[Data excerpts]
▬▬▬▬▬▬

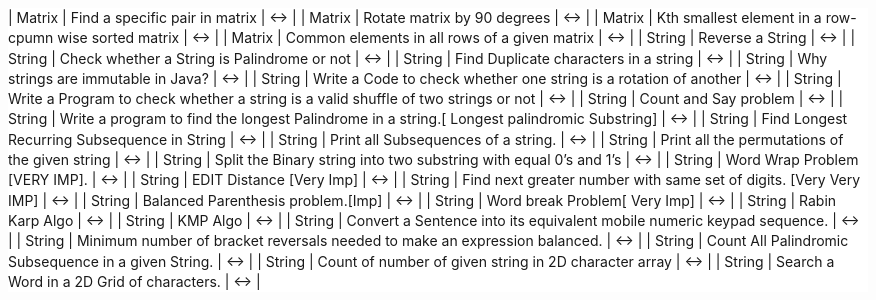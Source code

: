 | Matrix                       | Find a specific pair in matrix                                                                       | <->                                                                      |
| Matrix                       | Rotate matrix by 90 degrees                                                                          | <->                                                                      |
| Matrix                       | Kth smallest element in a row-cpumn wise sorted matrix                                               | <->                                                                      |
| Matrix                       | Common elements in all rows of a given matrix                                                        | <->                                                                      |
| String                       | Reverse a String                                                                                     | <->                                                                      |
| String                       | Check whether a String is Palindrome or not                                                          | <->                                                                      |
| String                       | Find Duplicate characters in a string                                                                | <->                                                                      |
| String                       | Why strings are immutable in Java?                                                                   | <->                                                                      |
| String                       | Write a Code to check whether one string is a rotation of another                                    | <->                                                                      |
| String                       | Write a Program to check whether a string is a valid shuffle of two strings or not                   | <->                                                                      |
| String                       | Count and Say problem                                                                                | <->                                                                      |
| String                       | Write a program to find the longest Palindrome in a string.[ Longest palindromic Substring]          | <->                                                                      |
| String                       | Find Longest Recurring Subsequence in String                                                         | <->                                                                      |
| String                       | Print all Subsequences of a string.                                                                  | <->                                                                      |
| String                       | Print all the permutations of the given string                                                       | <->                                                                      |
| String                       | Split the Binary string into two substring with equal 0’s and 1’s                                    | <->                                                                      |
| String                       | Word Wrap Problem [VERY IMP].                                                                        | <->                                                                      |
| String                       | EDIT Distance [Very Imp]                                                                             | <->                                                                      |
| String                       | Find next greater number with same set of digits. [Very Very IMP]                                    | <->                                                                      |
| String                       | Balanced Parenthesis problem.[Imp]                                                                   | <->                                                                      |
| String                       | Word break Problem[ Very Imp]                                                                        | <->                                                                      |
| String                       | Rabin Karp Algo                                                                                      | <->                                                                      |
| String                       | KMP Algo                                                                                             | <->                                                                      |
| String                       | Convert a Sentence into its equivalent mobile numeric keypad sequence.                               | <->                                                                      |
| String                       | Minimum number of bracket reversals needed to make an expression balanced.                           | <->                                                                      |
| String                       | Count All Palindromic Subsequence in a given String.                                                 | <->                                                                      |
| String                       | Count of number of given string in 2D character array                                                | <->                                                                      |
| String                       | Search a Word in a 2D Grid of characters.                                                            | <->                                                                      |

▬▬▬▬▬▬

### Exercise
Down to the last line, set down the data above exactly, and omit all images.

### Result for this task
Source code

: | Matrix                       | Find a specific pair in matrix                                                                       | <->                                                                      |
| Matrix                       | Rotate matrix by 90 degrees                                                                          | <->                                                                      |
| Matrix                       | Kth smallest element in a row-cpumn wise sorted matrix                                               | <->                                                                      |
| Matrix                       | Common elements in all rows of a given matrix                                                        | <->                                                                      |
| String                       | Reverse a String                                                                                     | <->                                                                      |
| String                       | Check whether a String is Palindrome or not                                                          | <->                                                                      |
| String                       | Find Duplicate characters in a string                                                                | <->                                                                      |
| String                       | Why strings are immutable in Java?                                                                   | <->                                                                      |
| String                       | Write a Code to check whether one string is a rotation of another                                    | <->                                                                      |
| String                       | Write a Program to check whether a string is a valid shuffle of two strings or not                   | <->                                                                      |
| String                       | Count and Say problem                                                                                | <->                                                                      |
| String                       | Write a program to find the longest Palindrome in a string.[ Longest palindromic Substring]          | <->                                                                      |
| String                       | Find Longest Recurring Subsequence in String                                                         | <->                                                                      |
| String                       | Print all Subsequences of a string.                                                                  | <->                                                                      |
| String                       | Print all the permutations of the given string                                                       | <->                                                                      |
| String                       | Split the Binary string into two substring with equal 0’s and 1’s                                    | <->                                                                      |
| String                       | Word Wrap Problem [VERY IMP].                                                                        | <->                                                                      |
| String                       | EDIT Distance [Very Imp]                                                                             | <->                                                                      |
| String                       | Find next greater number with same set of digits. [Very Very IMP]                                    | <->                                                                      |
| String                       | Balanced Parenthesis problem.[Imp]                                                                   | <->                                                                      |
| String                       | Word break Problem[ Very Imp]                                                                        | <->                                                                      |
| String                       | Rabin Karp Algo                                                                                      | <->                                                                      |
| String                       | KMP Algo                                                                                             | <->                                                                      |
| String                       | Convert a Sentence into its equivalent mobile numeric keypad sequence.                               | <->                                                                      |
| String                       | Minimum number of bracket reversals needed to make an expression balanced.                           | <->                                                                      |
| String                       | Count All Palindromic Subsequence in a given String.                                                 | <->                                                                      |
| String                       | Count of number of given string in 2D character array                                                | <->                                                                      |
| String                       | Search a Word in a 2D Grid of characters.                                                            | <->                                                                      |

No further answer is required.